→ **EXERCISE DETAILS**: Gather every line of the entries that includes the word "message".

§ §

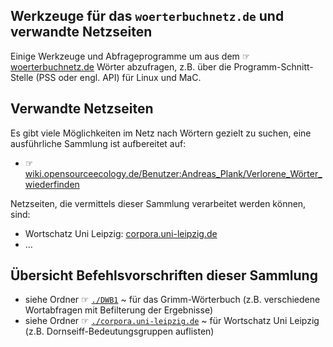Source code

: ## Werkzeuge für das `woerterbuchnetz.de` und verwandte Netzseiten

Einige Werkzeuge und Abfrageprogramme um aus dem ☞ [woerterbuchnetz.de](https://woerterbuchnetz.de) Wörter abzufragen, z.B. über die Programm-Schnitt-Stelle (PSS oder engl. API) für Linux und MaC.

## Verwandte Netzseiten

Es gibt viele Möglichkeiten im Netz nach Wörtern gezielt zu suchen, eine ausführliche Sammlung ist aufbereitet auf:
- ☞ [wiki.opensourceecology.de/Benutzer:Andreas_Plank/Verlorene_Wörter_wiederfinden](https://wiki.opensourceecology.de/Benutzer:Andreas_Plank/Verlorene_Wörter_wiederfinden)

Netzseiten, die vermittels dieser Sammlung verarbeitet werden können, sind:
- Wortschatz Uni Leipzig: [corpora.uni-leipzig.de](https://corpora.uni-leipzig.de)
- …

## Übersicht Befehlsvorschriften dieser Sammlung

- siehe Ordner ☞ [`./DWB1`](./DWB1) ~ für das Grimm-Wörterbuch (z.B. verschiedene Wortabfragen mit Befilterung der Ergebnisse)
- siehe Ordner ☞ [`./corpora.uni-leipzig.de`](./corpora.uni-leipzig.de) ~ für Wortschatz Uni Leipzig (z.B. Dornseiff-Bedeutungsgruppen auflisten)
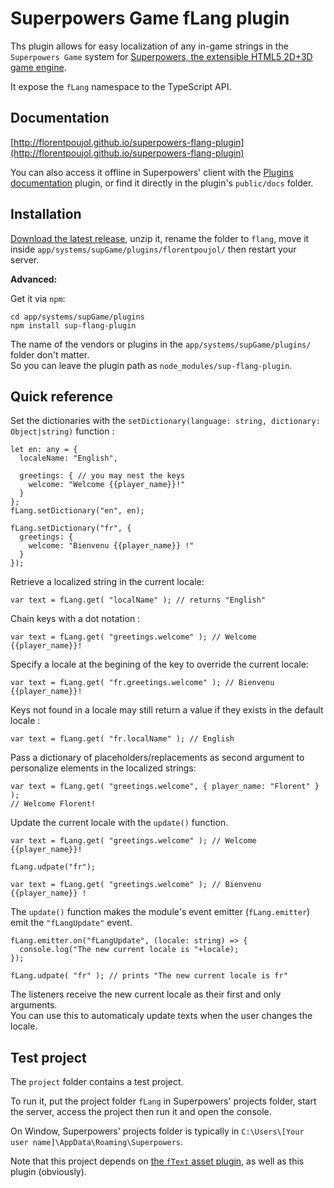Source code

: # Superpowers Game fLang plugin

Ths plugin allows for easy localization of any in-game strings in the `Superpowers Game` system for [Superpowers, the extensible HTML5 2D+3D game engine](http://superpowers-html5.com).  

It expose the `fLang` namespace to the TypeScript API.


## Documentation

[http://florentpoujol.github.io/superpowers-flang-plugin](http://florentpoujol.github.io/superpowers-flang-plugin)

You can also access it offline in Superpowers' client with the [Plugins documentation](https://github.com/florentpoujol/superpowers-pluginsdocumentation-plugin) plugin, or find it directly in the plugin's `public/docs` folder.


## Installation

[Download the latest release](https://github.com/florentpoujol/superpowers-flang-plugin/releases), unzip it, rename the folder to `flang`, move it inside `app/systems/supGame/plugins/florentpoujol/` then restart your server.

__Advanced:__

Get it via `npm`:
        
    cd app/systems/supGame/plugins
    npm install sup-flang-plugin

The name of the vendors or plugins in the `app/systems/supGame/plugins/` folder don't matter.  
So you can leave the plugin path as `node_modules/sup-flang-plugin`.


## Quick reference

Set the dictionaries with the `setDictionary(language: string, dictionary: Object|string)` function :
    
    let en: any = {
      localeName: "English",

      greetings: { // you may nest the keys
        welcome: "Welcome {{player_name}}!"
      }
    };
    fLang.setDictionary("en", en);

    fLang.setDictionary("fr", {
      greetings: {
        welcome: "Bienvenu {{player_name}} !"
      }
    });


Retrieve a localized string in the current locale:
    
    var text = fLang.get( "localName" ); // returns "English"

Chain keys with a dot notation :

    var text = fLang.get( "greetings.welcome" ); // Welcome {{player_name}}!

Specify a locale at the begining of the key to override the current locale:

    var text = fLang.get( "fr.greetings.welcome" ); // Bienvenu {{player_name}}!

Keys not found in a locale may still return a value if they exists in the default locale :

    var text = fLang.get( "fr.localName" ); // English

Pass a dictionary of placeholders/replacements as second argument to personalize elements in the localized strings:
    
    var text = fLang.get( "greetings.welcome", { player_name: "Florent" } );
    // Welcome Florent!

Update the current locale with the `update()` function.

    var text = fLang.get( "greetings.welcome" ); // Welcome {{player_name}}!

    fLang.udpate("fr");

    var text = fLang.get( "greetings.welcome" ); // Bienvenu {{player_name}} !
    
The `update()` function makes the module's event emitter (`fLang.emitter`) emit the `"fLangUpdate"` event.  

    fLang.emitter.on("fLangUpdate", (locale: string) => {
      console.log("The new current locale is "+locale);
    });

    fLang.udpate( "fr" ); // prints "The new current locale is fr"

The listeners receive the new current locale as their first and only arguments.  
You can use this to automaticaly update texts when the user changes the locale.  


## Test project

The `project` folder contains a test project.  

To run it, put the project folder `fLang` in Superpowers' projects folder, start the server, access the project then run it and open the console.

On Window, Superpowers' projects folder is typically in `C:\Users\[Your user name]\AppData\Roaming\Superpowers`.

Note that this project depends on [the `fText` asset plugin](https://github.com/florentpoujol/superpowers-ftext-plugin), as well as this plugin (obviously).
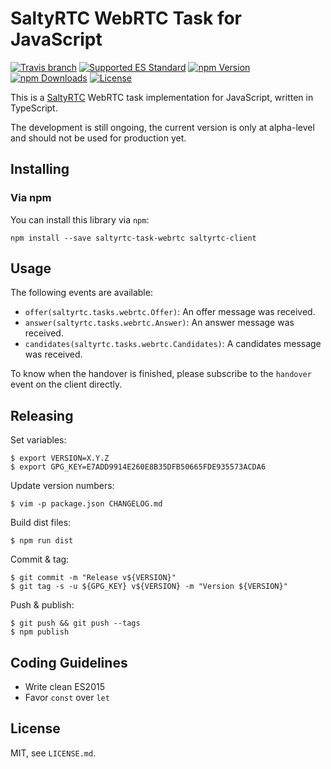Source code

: # SaltyRTC WebRTC Task for JavaScript

[![Travis branch](https://img.shields.io/travis/saltyrtc/saltyrtc-task-webrtc-js/master.svg)](https://travis-ci.org/saltyrtc/saltyrtc-task-webrtc-js)
[![Supported ES Standard](https://img.shields.io/badge/javascript-ES5%20%2F%20ES2015-yellow.svg)](https://github.com/saltyrtc/saltyrtc-task-webrtc-js)
[![npm Version](https://img.shields.io/npm/v/saltyrtc-task-webrtc.svg?maxAge=2592000)](https://www.npmjs.com/package/saltyrtc-task-webrtc)
[![npm Downloads](https://img.shields.io/npm/dt/saltyrtc-task-webrtc.svg?maxAge=2592000)](https://www.npmjs.com/package/saltyrtc-task-webrtc)
[![License](https://img.shields.io/badge/license-MIT-blue.svg)](https://github.com/saltyrtc/saltyrtc-task-webrtc-js)

This is a [SaltyRTC](https://github.com/saltyrtc/saltyrtc-meta) WebRTC task implementation
for JavaScript, written in TypeScript.

The development is still ongoing, the current version is only at alpha-level
and should not be used for production yet.

## Installing

### Via npm

You can install this library via `npm`:

    npm install --save saltyrtc-task-webrtc saltyrtc-client

## Usage

The following events are available:

* `offer(saltyrtc.tasks.webrtc.Offer)`: An offer message was received.
* `answer(saltyrtc.tasks.webrtc.Answer)`: An answer message was received.
* `candidates(saltyrtc.tasks.webrtc.Candidates)`: A candidates message was received.

To know when the handover is finished, please subscribe to the `handover` event on the client directly.

## Releasing

Set variables:

    $ export VERSION=X.Y.Z
    $ export GPG_KEY=E7ADD9914E260E8B35DFB50665FDE935573ACDA6

Update version numbers:

    $ vim -p package.json CHANGELOG.md

Build dist files:

    $ npm run dist

Commit & tag:

    $ git commit -m "Release v${VERSION}"
    $ git tag -s -u ${GPG_KEY} v${VERSION} -m "Version ${VERSION}"

Push & publish:

    $ git push && git push --tags
    $ npm publish

## Coding Guidelines

- Write clean ES2015
- Favor `const` over `let`

## License

MIT, see `LICENSE.md`.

§ §

→ **EXERCISE SOLUTION**:
* `offer(saltyrtc.tasks.webrtc.Offer)`: An offer message was received.
* `answer(saltyrtc.tasks.webrtc.Answer)`: An answer message was received.
* `candidates(saltyrtc.tasks.webrtc.Candidates)`: A candidates message was received.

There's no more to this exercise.